### EXERCISE DESCRIPTION
Only a slice of the listing below is wanted. Retype the lines from the one containing "a learned man, fit" through the one containing "Part of the", exactly, both ends included.

### PROVIDED RECORDS

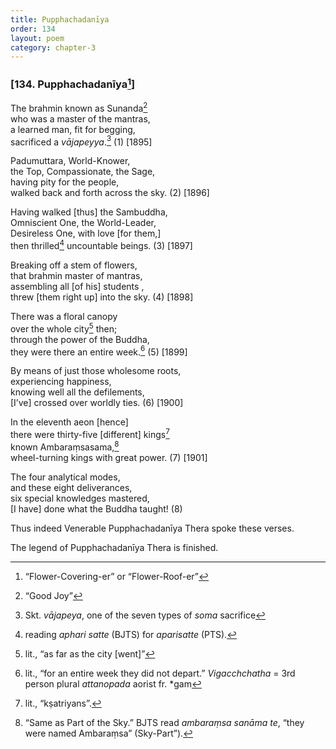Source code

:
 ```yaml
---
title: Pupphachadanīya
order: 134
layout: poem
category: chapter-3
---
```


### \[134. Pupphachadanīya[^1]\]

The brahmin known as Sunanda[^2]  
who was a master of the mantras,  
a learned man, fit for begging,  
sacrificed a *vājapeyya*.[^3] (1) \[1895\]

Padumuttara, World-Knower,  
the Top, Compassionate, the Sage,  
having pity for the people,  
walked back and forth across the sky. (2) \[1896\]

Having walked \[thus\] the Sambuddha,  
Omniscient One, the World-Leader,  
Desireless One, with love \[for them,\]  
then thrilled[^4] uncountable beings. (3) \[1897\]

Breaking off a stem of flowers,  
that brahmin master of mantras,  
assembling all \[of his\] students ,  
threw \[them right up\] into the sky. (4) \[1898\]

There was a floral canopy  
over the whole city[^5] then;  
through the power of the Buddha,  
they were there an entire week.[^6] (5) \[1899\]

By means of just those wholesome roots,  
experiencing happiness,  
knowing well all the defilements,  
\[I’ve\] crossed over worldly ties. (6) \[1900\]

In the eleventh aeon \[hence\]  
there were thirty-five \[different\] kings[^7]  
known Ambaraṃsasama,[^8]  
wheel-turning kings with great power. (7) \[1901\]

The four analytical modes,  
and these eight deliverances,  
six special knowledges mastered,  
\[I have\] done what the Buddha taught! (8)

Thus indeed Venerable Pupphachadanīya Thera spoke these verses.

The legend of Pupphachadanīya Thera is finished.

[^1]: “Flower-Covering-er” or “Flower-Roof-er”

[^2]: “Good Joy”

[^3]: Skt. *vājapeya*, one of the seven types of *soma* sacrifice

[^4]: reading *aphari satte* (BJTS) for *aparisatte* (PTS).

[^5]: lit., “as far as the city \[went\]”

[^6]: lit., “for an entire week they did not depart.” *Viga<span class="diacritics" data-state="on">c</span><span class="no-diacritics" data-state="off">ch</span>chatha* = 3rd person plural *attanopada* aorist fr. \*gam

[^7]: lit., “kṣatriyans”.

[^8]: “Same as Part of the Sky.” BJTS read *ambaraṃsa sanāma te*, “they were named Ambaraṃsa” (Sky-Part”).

==

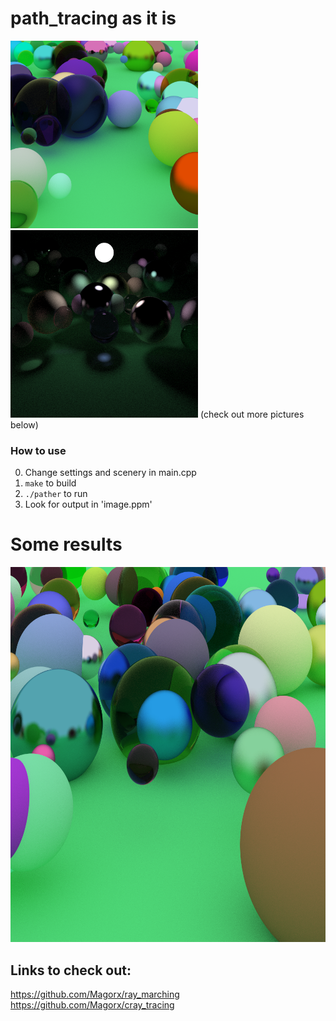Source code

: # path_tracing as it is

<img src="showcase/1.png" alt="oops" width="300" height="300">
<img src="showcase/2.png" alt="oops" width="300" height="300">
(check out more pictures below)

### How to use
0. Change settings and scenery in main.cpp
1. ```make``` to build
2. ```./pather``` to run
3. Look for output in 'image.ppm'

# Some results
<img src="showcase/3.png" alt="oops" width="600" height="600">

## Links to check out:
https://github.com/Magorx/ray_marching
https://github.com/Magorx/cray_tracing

==

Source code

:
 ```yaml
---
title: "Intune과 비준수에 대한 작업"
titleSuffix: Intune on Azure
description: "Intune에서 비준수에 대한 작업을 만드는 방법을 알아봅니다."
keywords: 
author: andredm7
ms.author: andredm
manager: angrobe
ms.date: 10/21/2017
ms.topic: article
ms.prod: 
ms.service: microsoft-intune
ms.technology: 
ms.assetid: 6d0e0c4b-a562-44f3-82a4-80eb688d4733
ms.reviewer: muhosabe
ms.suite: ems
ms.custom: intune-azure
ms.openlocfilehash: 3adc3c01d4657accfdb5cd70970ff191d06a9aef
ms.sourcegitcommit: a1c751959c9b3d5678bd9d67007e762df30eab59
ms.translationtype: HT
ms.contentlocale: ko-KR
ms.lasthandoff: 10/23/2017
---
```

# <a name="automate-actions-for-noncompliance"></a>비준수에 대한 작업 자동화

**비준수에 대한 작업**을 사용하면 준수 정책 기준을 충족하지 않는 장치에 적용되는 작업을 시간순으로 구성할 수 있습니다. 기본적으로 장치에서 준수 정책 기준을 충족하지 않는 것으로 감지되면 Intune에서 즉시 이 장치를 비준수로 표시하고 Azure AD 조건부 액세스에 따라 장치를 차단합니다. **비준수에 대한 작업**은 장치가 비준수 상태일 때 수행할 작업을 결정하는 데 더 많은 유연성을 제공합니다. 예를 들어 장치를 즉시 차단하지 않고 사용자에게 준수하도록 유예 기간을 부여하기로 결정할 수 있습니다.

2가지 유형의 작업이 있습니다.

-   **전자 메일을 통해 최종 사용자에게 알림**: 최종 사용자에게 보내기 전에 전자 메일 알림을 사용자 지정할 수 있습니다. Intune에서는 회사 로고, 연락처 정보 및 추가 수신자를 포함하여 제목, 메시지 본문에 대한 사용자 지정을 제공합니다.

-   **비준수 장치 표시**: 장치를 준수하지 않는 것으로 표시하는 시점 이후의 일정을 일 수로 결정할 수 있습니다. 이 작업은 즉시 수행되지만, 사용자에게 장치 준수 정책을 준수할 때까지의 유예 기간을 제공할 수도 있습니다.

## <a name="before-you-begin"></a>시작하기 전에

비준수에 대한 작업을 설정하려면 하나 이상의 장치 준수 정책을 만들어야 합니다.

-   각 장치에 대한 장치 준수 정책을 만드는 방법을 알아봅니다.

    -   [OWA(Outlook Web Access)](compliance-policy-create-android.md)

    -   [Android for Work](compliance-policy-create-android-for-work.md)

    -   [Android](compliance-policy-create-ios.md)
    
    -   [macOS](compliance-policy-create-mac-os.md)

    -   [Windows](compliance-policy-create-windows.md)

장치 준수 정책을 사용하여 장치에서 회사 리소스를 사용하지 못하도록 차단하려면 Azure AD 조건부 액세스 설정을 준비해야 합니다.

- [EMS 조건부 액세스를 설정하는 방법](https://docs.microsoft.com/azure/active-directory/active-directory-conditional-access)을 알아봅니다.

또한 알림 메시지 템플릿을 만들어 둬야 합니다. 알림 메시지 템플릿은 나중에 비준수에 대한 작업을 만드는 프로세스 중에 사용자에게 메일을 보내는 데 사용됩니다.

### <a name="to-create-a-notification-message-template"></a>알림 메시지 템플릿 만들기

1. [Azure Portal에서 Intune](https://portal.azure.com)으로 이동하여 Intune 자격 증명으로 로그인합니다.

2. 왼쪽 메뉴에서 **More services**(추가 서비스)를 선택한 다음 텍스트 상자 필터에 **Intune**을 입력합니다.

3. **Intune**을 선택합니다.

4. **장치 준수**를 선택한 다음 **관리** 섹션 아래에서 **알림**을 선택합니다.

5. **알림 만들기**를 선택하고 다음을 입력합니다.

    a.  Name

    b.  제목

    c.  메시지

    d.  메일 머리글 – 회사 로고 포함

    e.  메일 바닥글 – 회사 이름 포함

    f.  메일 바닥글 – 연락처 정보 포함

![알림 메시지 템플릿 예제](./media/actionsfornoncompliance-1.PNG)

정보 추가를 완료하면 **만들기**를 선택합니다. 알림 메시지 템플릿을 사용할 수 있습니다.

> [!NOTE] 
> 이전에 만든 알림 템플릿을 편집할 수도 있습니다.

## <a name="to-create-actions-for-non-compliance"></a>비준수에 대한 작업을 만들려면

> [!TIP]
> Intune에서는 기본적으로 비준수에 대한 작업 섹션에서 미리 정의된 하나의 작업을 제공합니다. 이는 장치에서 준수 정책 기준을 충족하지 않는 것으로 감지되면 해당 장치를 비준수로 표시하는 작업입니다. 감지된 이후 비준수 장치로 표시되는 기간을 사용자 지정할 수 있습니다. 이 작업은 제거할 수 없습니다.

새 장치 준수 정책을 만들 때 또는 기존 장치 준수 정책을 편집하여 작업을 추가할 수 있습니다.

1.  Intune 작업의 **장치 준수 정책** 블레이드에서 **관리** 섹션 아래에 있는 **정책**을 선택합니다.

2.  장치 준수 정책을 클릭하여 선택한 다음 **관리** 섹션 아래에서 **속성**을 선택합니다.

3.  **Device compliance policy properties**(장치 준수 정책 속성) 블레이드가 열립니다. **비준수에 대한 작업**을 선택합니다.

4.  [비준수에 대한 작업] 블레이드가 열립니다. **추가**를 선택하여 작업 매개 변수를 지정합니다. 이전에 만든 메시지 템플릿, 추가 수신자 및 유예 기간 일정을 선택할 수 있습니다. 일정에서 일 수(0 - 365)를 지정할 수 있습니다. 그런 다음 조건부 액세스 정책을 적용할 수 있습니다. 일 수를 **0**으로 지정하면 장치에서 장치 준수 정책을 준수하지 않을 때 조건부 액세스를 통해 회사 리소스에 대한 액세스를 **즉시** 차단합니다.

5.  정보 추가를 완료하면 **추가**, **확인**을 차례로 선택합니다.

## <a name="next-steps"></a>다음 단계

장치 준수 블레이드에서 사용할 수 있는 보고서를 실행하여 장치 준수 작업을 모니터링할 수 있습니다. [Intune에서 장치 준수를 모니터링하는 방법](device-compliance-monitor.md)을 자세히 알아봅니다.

### TASK RESPONSE
a learned man, fit for begging,  
sacrificed a *vājapeyya*.[^3] (1) \[1895\]

Padumuttara, World-Knower,  
the Top, Compassionate, the Sage,  
having pity for the people,  
walked back and forth across the sky. (2) \[1896\]

Having walked \[thus\] the Sambuddha,  
Omniscient One, the World-Leader,  
Desireless One, with love \[for them,\]  
then thrilled[^4] uncountable beings. (3) \[1897\]

Breaking off a stem of flowers,  
that brahmin master of mantras,  
assembling all \[of his\] students ,  
threw \[them right up\] into the sky. (4) \[1898\]

There was a floral canopy  
over the whole city[^5] then;  
through the power of the Buddha,  
they were there an entire week.[^6] (5) \[1899\]

By means of just those wholesome roots,  
experiencing happiness,  
knowing well all the defilements,  
\[I’ve\] crossed over worldly ties. (6) \[1900\]

In the eleventh aeon \[hence\]  
there were thirty-five \[different\] kings[^7]  
known Ambaraṃsasama,[^8]  
wheel-turning kings with great power. (7) \[1901\]

The four analytical modes,  
and these eight deliverances,  
six special knowledges mastered,  
\[I have\] done what the Buddha taught! (8)

Thus indeed Venerable Pupphachadanīya Thera spoke these verses.

The legend of Pupphachadanīya Thera is finished.

[^1]: “Flower-Covering-er” or “Flower-Roof-er”

[^2]: “Good Joy”

[^3]: Skt. *vājapeya*, one of the seven types of *soma* sacrifice

[^4]: reading *aphari satte* (BJTS) for *aparisatte* (PTS).

[^5]: lit., “as far as the city \[went\]”

[^6]: lit., “for an entire week they did not depart.” *Viga<span class="diacritics" data-state="on">c</span><span class="no-diacritics" data-state="off">ch</span>chatha* = 3rd person plural *attanopada* aorist fr. \*gam

[^7]: lit., “kṣatriyans”.

[^8]: “Same as Part of the Sky.” BJTS read *ambaraṃsa sanāma te*, “they were named Ambaraṃsa” (Sky-Part”).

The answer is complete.